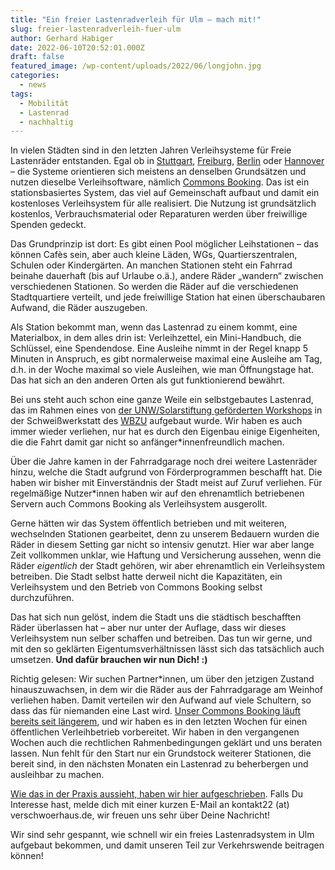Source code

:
 ```yaml
---
title: "Ein freier Lastenradverleih für Ulm – mach mit!"
slug: freier-lastenradverleih-fuer-ulm
author: Gerhard Habiger
date: 2022-06-10T20:52:01.000Z
draft: false
featured_image: /wp-content/uploads/2022/06/longjohn.jpg
categories:
  - news
tags:
  - Mobilität
  - Lastenrad
  - nachhaltig
---
```

In vielen Städten sind in den letzten Jahren Verleihsysteme für Freie Lastenräder entstanden. Egal ob in [Stuttgart](https://www.lastenrad-stuttgart.de/), [Freiburg](https://www.lastenvelofreiburg.de/), [Berlin](https://flotte-berlin.de/) oder [Hannover](https://www.hannah-lastenrad.de/) – die Systeme orientieren sich meistens an denselben Grundsätzen und nutzen dieselbe Verleihsoftware, nämlich [Commons Booking](https://commonsbooking.org/). Das ist ein stationsbasiertes System, das viel auf Gemeinschaft aufbaut und damit ein kostenloses Verleihsystem für alle realisiert. Die Nutzung ist grundsätzlich kostenlos, Verbrauchsmaterial oder Reparaturen werden über freiwillige Spenden gedeckt.

Das Grundprinzip ist dort: Es gibt einen Pool möglicher Leihstationen – das können Cafès sein, aber auch kleine Läden, WGs, Quartierszentralen, Schulen oder Kindergärten. An manchen Stationen steht ein Fahrrad beinahe dauerhaft (bis auf Urlaube o.ä.), andere Räder „wandern“ zwischen verschiedenen Stationen. So werden die Räder auf die verschiedenen Stadtquartiere verteilt, und jede freiwillige Station hat einen überschaubaren Aufwand, die Räder auszugeben.

Als Station bekommt man, wenn das Lastenrad zu einem kommt, eine Materialbox, in dem alles drin ist: Verleihzettel, ein Mini-Handbuch, die Schlüssel, eine Spendendose. Eine Ausleihe nimmt in der Regel knapp 5 Minuten in Anspruch, es gibt normalerweise maximal eine Ausleihe am Tag, d.h. in der Woche maximal so viele Ausleihen, wie man Öffnungstage hat. Das hat sich an den anderen Orten als gut funktionierend bewährt.

Bei uns steht auch schon eine ganze Weile ein selbstgebautes Lastenrad, das im Rahmen eines von [der UNW/Solarstiftung geförderten Workshops](https://www.unw-ulm.de/2017/09/20/lastenraeder-zum-vermieten-gebaut/) in der Schweißwerkstatt des [WBZU](http://www.wbzu.de/ueber-uns) aufgebaut wurde. Wir haben es auch immer wieder verliehen, nur hat es durch den Eigenbau einige Eigenheiten, die die Fahrt damit gar nicht so anfänger\*innenfreundlich machen.

Über die Jahre kamen in der Fahrradgarage noch drei weitere Lastenräder hinzu, welche die Stadt aufgrund von Förderprogrammen beschafft hat. Die haben wir bisher mit Einverständnis der Stadt meist auf Zuruf verliehen. Für regelmäßige Nutzer\*innen haben wir auf den ehrenamtlich betriebenen Servern auch Commons Booking als Verleihsystem ausgerollt.

Gerne hätten wir das System öffentlich betrieben und mit weiteren, wechselnden Stationen gearbeitet, denn zu unserem Bedauern wurden die Räder in diesem Setting gar nicht so intensiv genutzt. Hier war aber lange Zeit vollkommen unklar, wie Haftung und Versicherung aussehen, wenn die Räder *eigentlich* der Stadt gehören, wir aber ehrenamtlich ein Verleihsystem betreiben. Die Stadt selbst hatte derweil nicht die Kapazitäten, ein Verleihsystem und den Betrieb von Commons Booking selbst durchzuführen.

Das hat sich nun gelöst, indem die Stadt uns die städtisch beschafften Räder überlassen hat – aber nur unter der Auflage, dass wir dieses Verleihsystem nun selber schaffen und betreiben. Das tun wir gerne, und mit den so geklärten Eigentumsverhältnissen lässt sich das tatsächlich auch umsetzen. **Und dafür brauchen wir nun Dich! :)**

Richtig gelesen: Wir suchen Partner\*innen, um über den jetzigen Zustand hinauszuwachsen, in dem wir die Räder aus der Fahrradgarage am Weinhof verliehen haben. Damit verteilen wir den Aufwand auf viele Schultern, so dass das für niemanden eine Last wird. [Unser Commons Booking läuft bereits seit längerem](https://cargo.verschwoer.haus), und wir haben es in den letzten Wochen für einen öffentlichen Verleihbetrieb vorbereitet. Wir haben in den vergangenen Wochen auch die rechtlichen Rahmenbedingungen geklärt und uns beraten lassen. Nun fehlt für den Start nur ein Grundstock weiterer Stationen, die bereit sind, in den nächsten Monaten ein Lastenrad zu beherbergen und ausleihbar zu machen. 

[Wie das in der Praxis aussieht, haben wir hier aufgeschrieben](https://cargo.verschwoer.haus/home/station-werden/). Falls Du Interesse hast, melde dich mit einer kurzen E-Mail an kontakt22 (at) verschwoerhaus.de, wir freuen uns sehr über Deine Nachricht!

Wir sind sehr gespannt, wie schnell wir ein freies Lastenradsystem in Ulm aufgebaut bekommen, und damit unseren Teil zur Verkehrswende beitragen können!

++++

#### What needs to be done:
Print every line above once more, exactly. Omit the pictures.

#### Response to the task:
Source code

:
 ```yaml
---
title: "Ein freier Lastenradverleih für Ulm – mach mit!"
slug: freier-lastenradverleih-fuer-ulm
author: Gerhard Habiger
date: 2022-06-10T20:52:01.000Z
draft: false
featured_image: /wp-content/uploads/2022/06/longjohn.jpg
categories:
  - news
tags:
  - Mobilität
  - Lastenrad
  - nachhaltig
---
```

In vielen Städten sind in den letzten Jahren Verleihsysteme für Freie Lastenräder entstanden. Egal ob in [Stuttgart](https://www.lastenrad-stuttgart.de/), [Freiburg](https://www.lastenvelofreiburg.de/), [Berlin](https://flotte-berlin.de/) oder [Hannover](https://www.hannah-lastenrad.de/) – die Systeme orientieren sich meistens an denselben Grundsätzen und nutzen dieselbe Verleihsoftware, nämlich [Commons Booking](https://commonsbooking.org/). Das ist ein stationsbasiertes System, das viel auf Gemeinschaft aufbaut und damit ein kostenloses Verleihsystem für alle realisiert. Die Nutzung ist grundsätzlich kostenlos, Verbrauchsmaterial oder Reparaturen werden über freiwillige Spenden gedeckt.

Das Grundprinzip ist dort: Es gibt einen Pool möglicher Leihstationen – das können Cafès sein, aber auch kleine Läden, WGs, Quartierszentralen, Schulen oder Kindergärten. An manchen Stationen steht ein Fahrrad beinahe dauerhaft (bis auf Urlaube o.ä.), andere Räder „wandern“ zwischen verschiedenen Stationen. So werden die Räder auf die verschiedenen Stadtquartiere verteilt, und jede freiwillige Station hat einen überschaubaren Aufwand, die Räder auszugeben.

Als Station bekommt man, wenn das Lastenrad zu einem kommt, eine Materialbox, in dem alles drin ist: Verleihzettel, ein Mini-Handbuch, die Schlüssel, eine Spendendose. Eine Ausleihe nimmt in der Regel knapp 5 Minuten in Anspruch, es gibt normalerweise maximal eine Ausleihe am Tag, d.h. in der Woche maximal so viele Ausleihen, wie man Öffnungstage hat. Das hat sich an den anderen Orten als gut funktionierend bewährt.

Bei uns steht auch schon eine ganze Weile ein selbstgebautes Lastenrad, das im Rahmen eines von [der UNW/Solarstiftung geförderten Workshops](https://www.unw-ulm.de/2017/09/20/lastenraeder-zum-vermieten-gebaut/) in der Schweißwerkstatt des [WBZU](http://www.wbzu.de/ueber-uns) aufgebaut wurde. Wir haben es auch immer wieder verliehen, nur hat es durch den Eigenbau einige Eigenheiten, die die Fahrt damit gar nicht so anfänger\*innenfreundlich machen.

Über die Jahre kamen in der Fahrradgarage noch drei weitere Lastenräder hinzu, welche die Stadt aufgrund von Förderprogrammen beschafft hat. Die haben wir bisher mit Einverständnis der Stadt meist auf Zuruf verliehen. Für regelmäßige Nutzer\*innen haben wir auf den ehrenamtlich betriebenen Servern auch Commons Booking als Verleihsystem ausgerollt.

Gerne hätten wir das System öffentlich betrieben und mit weiteren, wechselnden Stationen gearbeitet, denn zu unserem Bedauern wurden die Räder in diesem Setting gar nicht so intensiv genutzt. Hier war aber lange Zeit vollkommen unklar, wie Haftung und Versicherung aussehen, wenn die Räder *eigentlich* der Stadt gehören, wir aber ehrenamtlich ein Verleihsystem betreiben. Die Stadt selbst hatte derweil nicht die Kapazitäten, ein Verleihsystem und den Betrieb von Commons Booking selbst durchzuführen.

Das hat sich nun gelöst, indem die Stadt uns die städtisch beschafften Räder überlassen hat – aber nur unter der Auflage, dass wir dieses Verleihsystem nun selber schaffen und betreiben. Das tun wir gerne, und mit den so geklärten Eigentumsverhältnissen lässt sich das tatsächlich auch umsetzen. **Und dafür brauchen wir nun Dich! :)**

Richtig gelesen: Wir suchen Partner\*innen, um über den jetzigen Zustand hinauszuwachsen, in dem wir die Räder aus der Fahrradgarage am Weinhof verliehen haben. Damit verteilen wir den Aufwand auf viele Schultern, so dass das für niemanden eine Last wird. [Unser Commons Booking läuft bereits seit längerem](https://cargo.verschwoer.haus), und wir haben es in den letzten Wochen für einen öffentlichen Verleihbetrieb vorbereitet. Wir haben in den vergangenen Wochen auch die rechtlichen Rahmenbedingungen geklärt und uns beraten lassen. Nun fehlt für den Start nur ein Grundstock weiterer Stationen, die bereit sind, in den nächsten Monaten ein Lastenrad zu beherbergen und ausleihbar zu machen. 

[Wie das in der Praxis aussieht, haben wir hier aufgeschrieben](https://cargo.verschwoer.haus/home/station-werden/). Falls Du Interesse hast, melde dich mit einer kurzen E-Mail an kontakt22 (at) verschwoerhaus.de, wir freuen uns sehr über Deine Nachricht!

Wir sind sehr gespannt, wie schnell wir ein freies Lastenradsystem in Ulm aufgebaut bekommen, und damit unseren Teil zur Verkehrswende beitragen können!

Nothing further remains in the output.